(RECORD EXTRACTS begins)
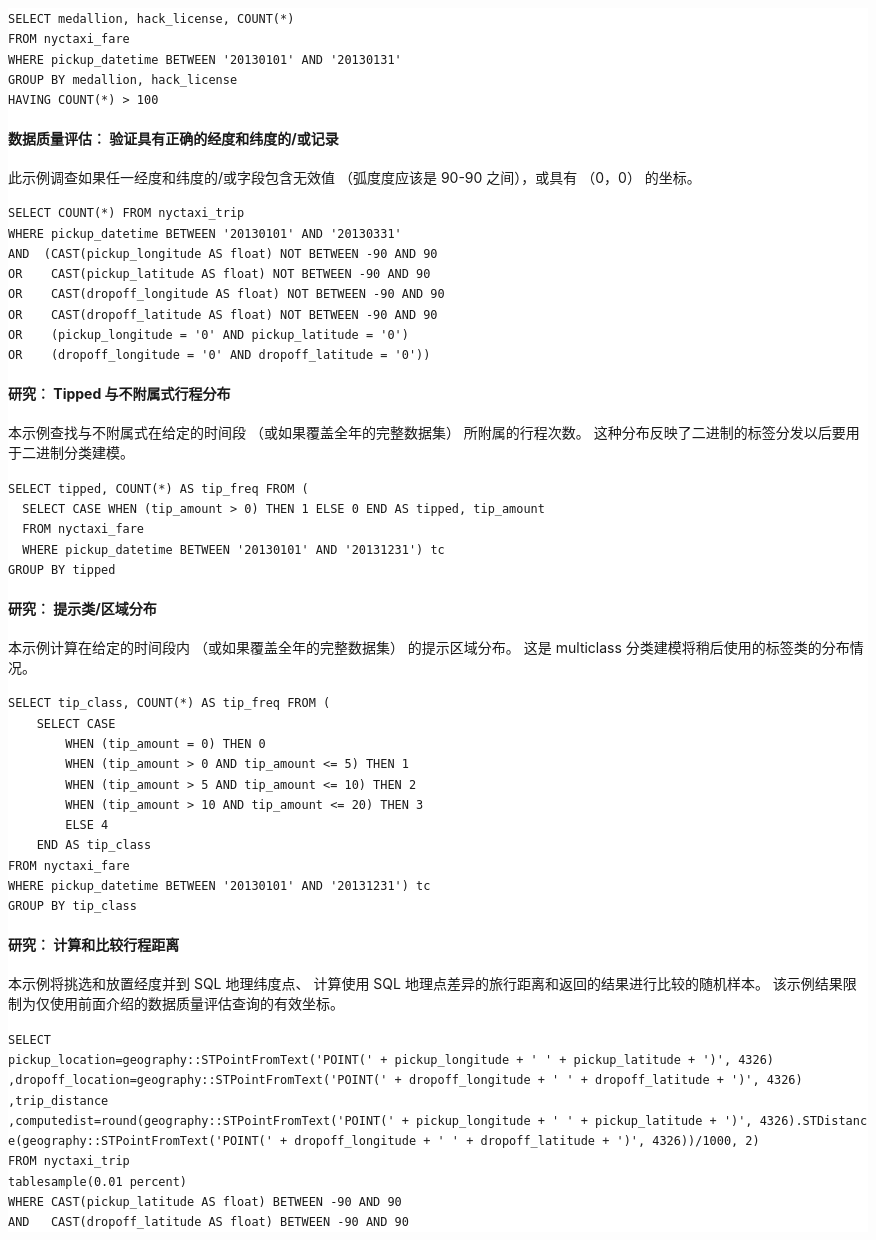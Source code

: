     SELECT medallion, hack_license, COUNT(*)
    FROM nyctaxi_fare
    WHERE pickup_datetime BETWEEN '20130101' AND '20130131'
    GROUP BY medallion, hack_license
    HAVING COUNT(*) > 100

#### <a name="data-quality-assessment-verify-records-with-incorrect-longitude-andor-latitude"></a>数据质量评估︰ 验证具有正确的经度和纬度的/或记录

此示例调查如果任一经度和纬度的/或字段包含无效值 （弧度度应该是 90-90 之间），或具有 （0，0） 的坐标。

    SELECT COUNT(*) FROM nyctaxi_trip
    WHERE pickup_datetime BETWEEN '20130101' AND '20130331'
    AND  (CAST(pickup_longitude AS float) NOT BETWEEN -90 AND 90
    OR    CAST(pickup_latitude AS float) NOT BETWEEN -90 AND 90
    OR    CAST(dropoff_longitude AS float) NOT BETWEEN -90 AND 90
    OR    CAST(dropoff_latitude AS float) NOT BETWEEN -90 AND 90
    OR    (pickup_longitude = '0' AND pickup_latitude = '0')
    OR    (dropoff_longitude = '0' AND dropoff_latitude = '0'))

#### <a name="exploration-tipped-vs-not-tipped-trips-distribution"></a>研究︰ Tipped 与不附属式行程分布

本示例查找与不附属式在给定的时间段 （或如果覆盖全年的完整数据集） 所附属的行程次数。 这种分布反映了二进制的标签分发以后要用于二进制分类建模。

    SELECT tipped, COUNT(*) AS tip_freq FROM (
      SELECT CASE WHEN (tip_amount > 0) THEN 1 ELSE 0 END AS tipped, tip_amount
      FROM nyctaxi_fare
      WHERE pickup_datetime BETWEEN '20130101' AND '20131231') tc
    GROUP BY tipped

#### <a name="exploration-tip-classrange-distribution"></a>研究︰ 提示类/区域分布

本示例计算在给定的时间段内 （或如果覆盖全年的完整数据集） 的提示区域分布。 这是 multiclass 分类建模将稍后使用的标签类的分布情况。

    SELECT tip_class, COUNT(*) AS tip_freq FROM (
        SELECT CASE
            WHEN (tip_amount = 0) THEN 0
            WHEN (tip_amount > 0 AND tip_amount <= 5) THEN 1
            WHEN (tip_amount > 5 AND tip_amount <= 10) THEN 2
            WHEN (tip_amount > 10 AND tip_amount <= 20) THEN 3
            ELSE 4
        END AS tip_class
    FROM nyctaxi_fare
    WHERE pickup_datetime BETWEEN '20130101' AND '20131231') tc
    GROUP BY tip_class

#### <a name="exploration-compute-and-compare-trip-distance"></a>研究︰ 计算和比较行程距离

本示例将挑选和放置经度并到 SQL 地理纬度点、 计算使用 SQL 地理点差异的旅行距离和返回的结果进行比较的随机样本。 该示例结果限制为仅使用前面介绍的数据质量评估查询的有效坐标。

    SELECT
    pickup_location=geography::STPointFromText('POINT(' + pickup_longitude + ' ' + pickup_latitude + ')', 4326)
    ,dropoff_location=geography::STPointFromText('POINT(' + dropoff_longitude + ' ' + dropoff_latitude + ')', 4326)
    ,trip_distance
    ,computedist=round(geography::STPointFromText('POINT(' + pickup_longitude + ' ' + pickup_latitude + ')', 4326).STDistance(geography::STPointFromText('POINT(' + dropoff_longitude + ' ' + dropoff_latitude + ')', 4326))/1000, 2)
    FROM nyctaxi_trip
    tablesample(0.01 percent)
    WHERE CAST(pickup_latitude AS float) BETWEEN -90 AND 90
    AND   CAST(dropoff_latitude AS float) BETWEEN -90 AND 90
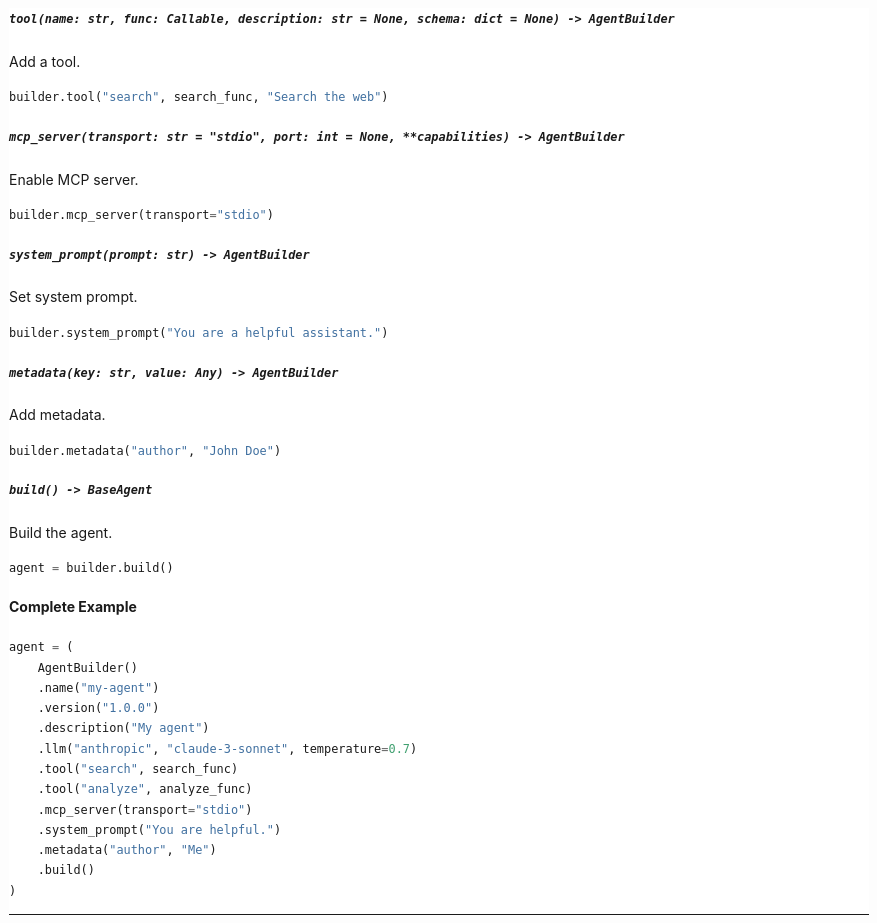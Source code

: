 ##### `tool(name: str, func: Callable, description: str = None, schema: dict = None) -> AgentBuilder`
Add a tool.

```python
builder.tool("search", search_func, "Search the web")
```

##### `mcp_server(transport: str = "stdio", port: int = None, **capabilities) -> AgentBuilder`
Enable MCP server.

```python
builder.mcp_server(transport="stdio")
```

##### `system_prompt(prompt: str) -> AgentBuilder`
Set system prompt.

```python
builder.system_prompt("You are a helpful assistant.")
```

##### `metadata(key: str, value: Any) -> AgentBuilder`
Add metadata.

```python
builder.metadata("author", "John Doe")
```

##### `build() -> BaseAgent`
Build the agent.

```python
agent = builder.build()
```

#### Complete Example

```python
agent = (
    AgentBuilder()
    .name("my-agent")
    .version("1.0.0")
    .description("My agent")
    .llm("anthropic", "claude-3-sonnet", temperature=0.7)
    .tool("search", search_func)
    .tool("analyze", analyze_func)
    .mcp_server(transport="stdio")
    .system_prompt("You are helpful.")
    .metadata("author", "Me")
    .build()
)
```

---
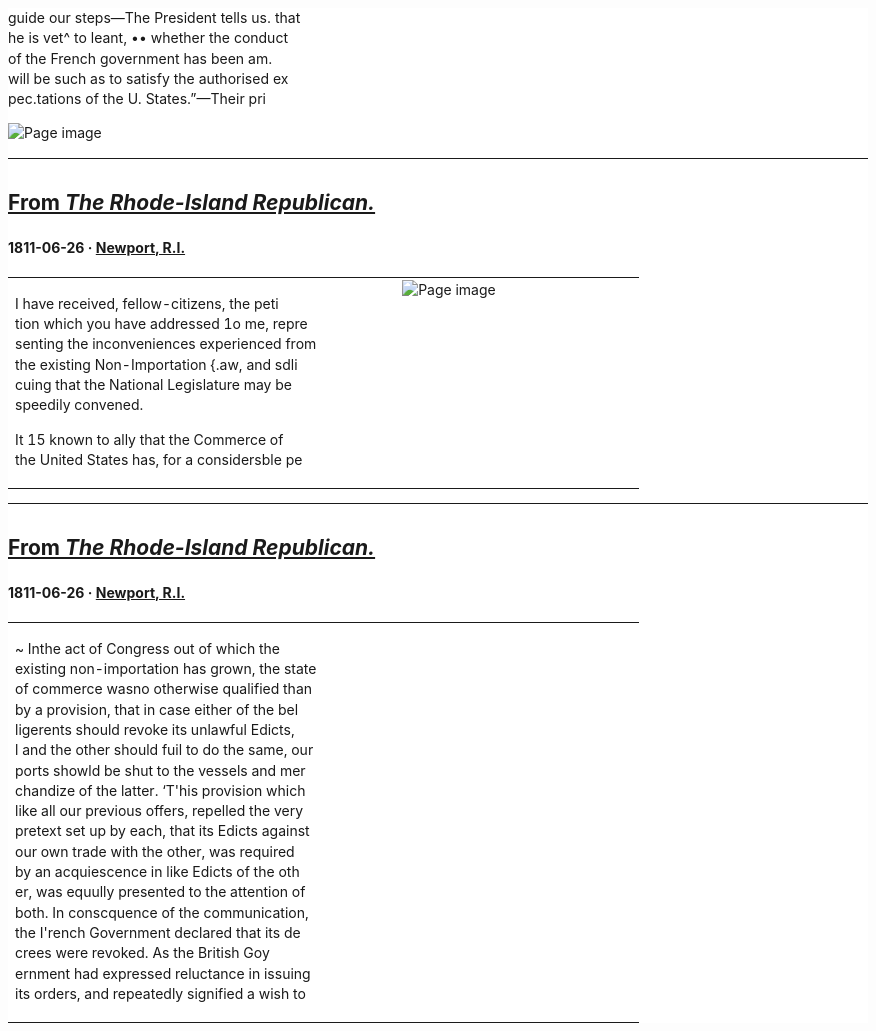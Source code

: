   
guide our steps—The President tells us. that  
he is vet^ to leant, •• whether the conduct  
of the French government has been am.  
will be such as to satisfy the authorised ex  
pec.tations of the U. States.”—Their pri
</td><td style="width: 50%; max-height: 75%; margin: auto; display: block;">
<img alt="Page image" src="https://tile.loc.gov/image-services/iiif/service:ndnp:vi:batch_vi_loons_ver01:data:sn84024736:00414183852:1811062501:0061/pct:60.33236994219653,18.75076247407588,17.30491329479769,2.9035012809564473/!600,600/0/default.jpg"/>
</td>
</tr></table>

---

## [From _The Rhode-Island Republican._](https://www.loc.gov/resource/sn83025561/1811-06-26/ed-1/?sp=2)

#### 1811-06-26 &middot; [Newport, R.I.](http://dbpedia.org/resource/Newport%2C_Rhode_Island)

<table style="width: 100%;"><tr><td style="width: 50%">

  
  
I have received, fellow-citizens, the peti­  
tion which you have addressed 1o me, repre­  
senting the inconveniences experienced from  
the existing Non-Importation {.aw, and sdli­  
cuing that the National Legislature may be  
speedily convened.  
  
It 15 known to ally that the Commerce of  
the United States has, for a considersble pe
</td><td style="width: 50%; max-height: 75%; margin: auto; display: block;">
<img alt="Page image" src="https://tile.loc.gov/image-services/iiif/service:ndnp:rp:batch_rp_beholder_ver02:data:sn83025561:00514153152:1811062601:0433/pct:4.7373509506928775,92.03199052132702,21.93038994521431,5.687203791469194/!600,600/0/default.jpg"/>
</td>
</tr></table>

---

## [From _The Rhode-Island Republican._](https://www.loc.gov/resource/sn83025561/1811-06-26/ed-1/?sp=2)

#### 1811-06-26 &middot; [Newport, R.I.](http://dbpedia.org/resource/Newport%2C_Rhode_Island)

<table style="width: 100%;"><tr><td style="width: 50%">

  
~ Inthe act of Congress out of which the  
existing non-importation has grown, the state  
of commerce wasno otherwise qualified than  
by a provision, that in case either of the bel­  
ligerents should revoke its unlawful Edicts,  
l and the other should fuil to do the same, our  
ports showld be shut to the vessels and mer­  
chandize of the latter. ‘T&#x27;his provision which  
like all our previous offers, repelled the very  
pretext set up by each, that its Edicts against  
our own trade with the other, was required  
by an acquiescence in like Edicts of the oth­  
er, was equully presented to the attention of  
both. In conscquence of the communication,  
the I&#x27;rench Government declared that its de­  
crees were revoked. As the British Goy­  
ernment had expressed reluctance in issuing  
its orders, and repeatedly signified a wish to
(RECORD EXTRACTS ends)
* **WHAT IS BEING ASKED**
Go through the records line by line, and copy each line that holds the string "ELSE".

* **RESPONSE AREA**
      SELECT CASE WHEN (tip_amount > 0) THEN 1 ELSE 0 END AS tipped, tip_amount
            ELSE 4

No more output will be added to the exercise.